Segment Start: DATA FOR THIS TASK

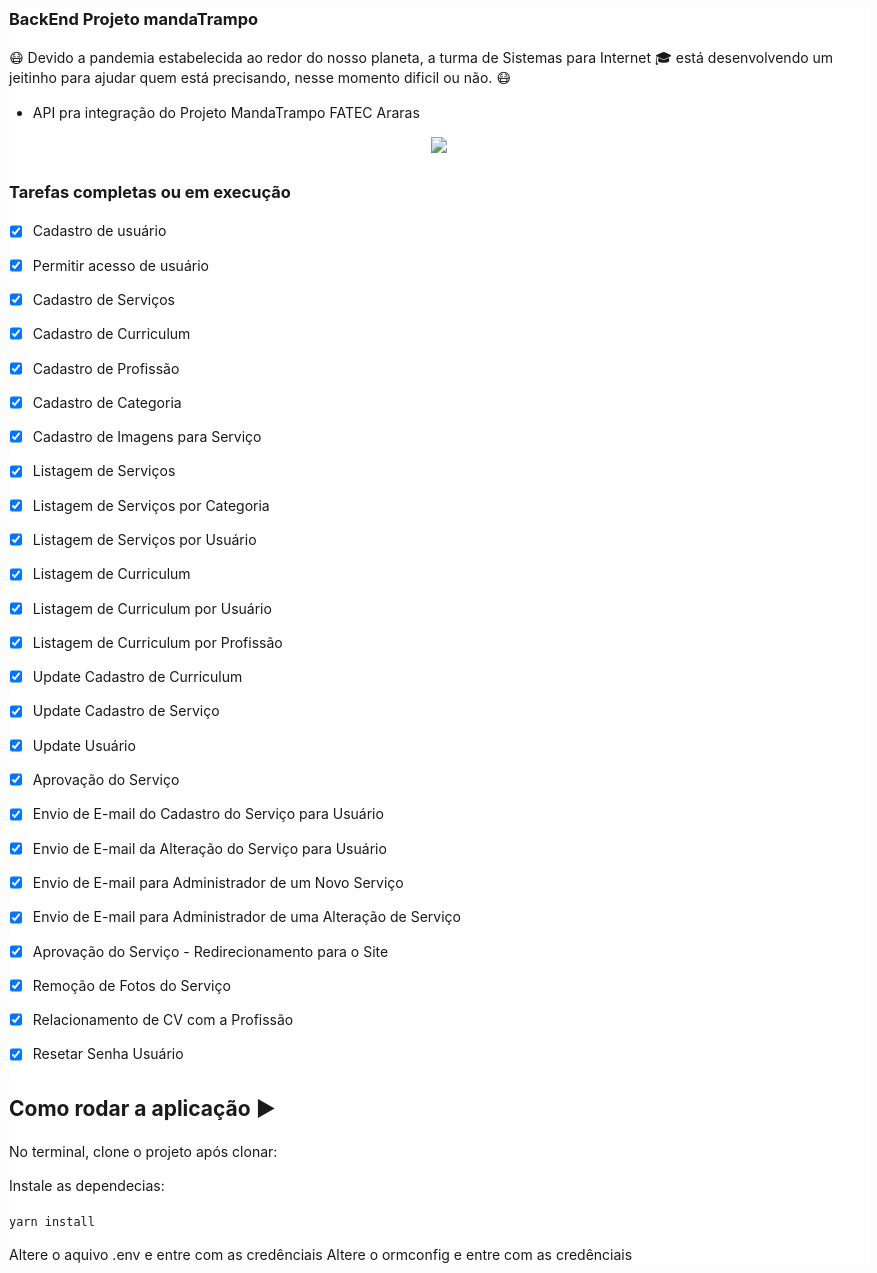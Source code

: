 ### BackEnd Projeto mandaTrampo

:mask: Devido a pandemia estabelecida ao redor do nosso planeta, a turma de Sistemas para Internet :mortar_board: está desenvolvendo um jeitinho para ajudar quem está precisando, nesse momento dificil ou não. :mask:

- API pra integração do Projeto MandaTrampo FATEC Araras

<p align="center">
   <img src="http://img.shields.io/static/v1?label=STATUS&message=EM%20DESENVOLVIMENTO&color=RED&style=for-the-badge"/>
</p>

### Tarefas completas ou em execução

- [x] Cadastro de usuário
- [x] Permitir acesso de usuário
- [x] Cadastro de Serviços
- [x] Cadastro de Curriculum
- [x] Cadastro de Profissão
- [x] Cadastro de Categoria
- [x] Cadastro de Imagens para Serviço
- [x] Listagem de Serviços
- [x] Listagem de Serviços por Categoria
- [x] Listagem de Serviços por Usuário
- [x] Listagem de Curriculum
- [x] Listagem de Curriculum por Usuário
- [x] Listagem de Curriculum por Profissão
- [x] Update Cadastro de Curriculum
- [x] Update Cadastro de Serviço
- [x] Update Usuário
- [x] Aprovação do Serviço
- [x] Envio de E-mail do Cadastro do Serviço para Usuário
- [x] Envio de E-mail da Alteração do Serviço para Usuário
- [x] Envio de E-mail para Administrador de um Novo Serviço
- [x] Envio de E-mail para Administrador de uma Alteração de Serviço
- [x] Aprovação do Serviço - Redirecionamento para o Site
- [x] Remoção de Fotos do Serviço
- [x] Relacionamento de CV com a Profissão
- [x] Resetar Senha Usuário



## Como rodar a aplicação :arrow_forward:

No terminal, clone o projeto após clonar:

Instale as dependecias:

```
yarn install
```

Altere o aquivo .env e entre com as credênciais
Altere o ormconfig e entre com as credênciais
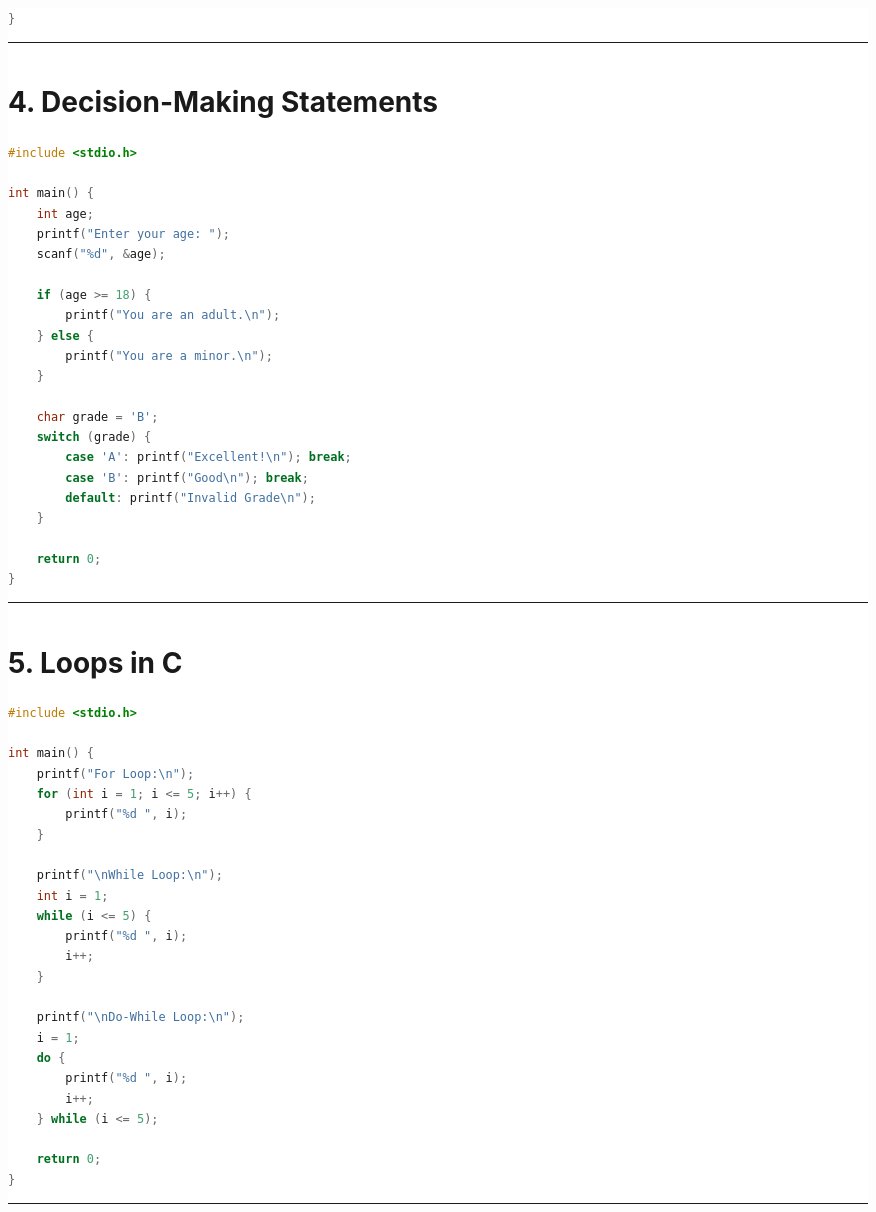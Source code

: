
 ```c
}
```
---

# **4. Decision-Making Statements**
```c
#include <stdio.h>

int main() {
    int age;
    printf("Enter your age: ");
    scanf("%d", &age);

    if (age >= 18) {
        printf("You are an adult.\n");
    } else {
        printf("You are a minor.\n");
    }

    char grade = 'B';
    switch (grade) {
        case 'A': printf("Excellent!\n"); break;
        case 'B': printf("Good\n"); break;
        default: printf("Invalid Grade\n");
    }

    return 0;
}
```
---

# **5. Loops in C**
```c
#include <stdio.h>

int main() {
    printf("For Loop:\n");
    for (int i = 1; i <= 5; i++) {
        printf("%d ", i);
    }

    printf("\nWhile Loop:\n");
    int i = 1;
    while (i <= 5) {
        printf("%d ", i);
        i++;
    }

    printf("\nDo-While Loop:\n");
    i = 1;
    do {
        printf("%d ", i);
        i++;
    } while (i <= 5);

    return 0;
}
```
---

Segment End: DATA FOR THIS TASK

■ WHAT IS NEEDED
Go through the records above, find each line with the string "Update", and copy it.

■ EXERCISE RESPONSE
- [x] Update Cadastro de Curriculum
- [x] Update Cadastro de Serviço
- [x] Update Usuário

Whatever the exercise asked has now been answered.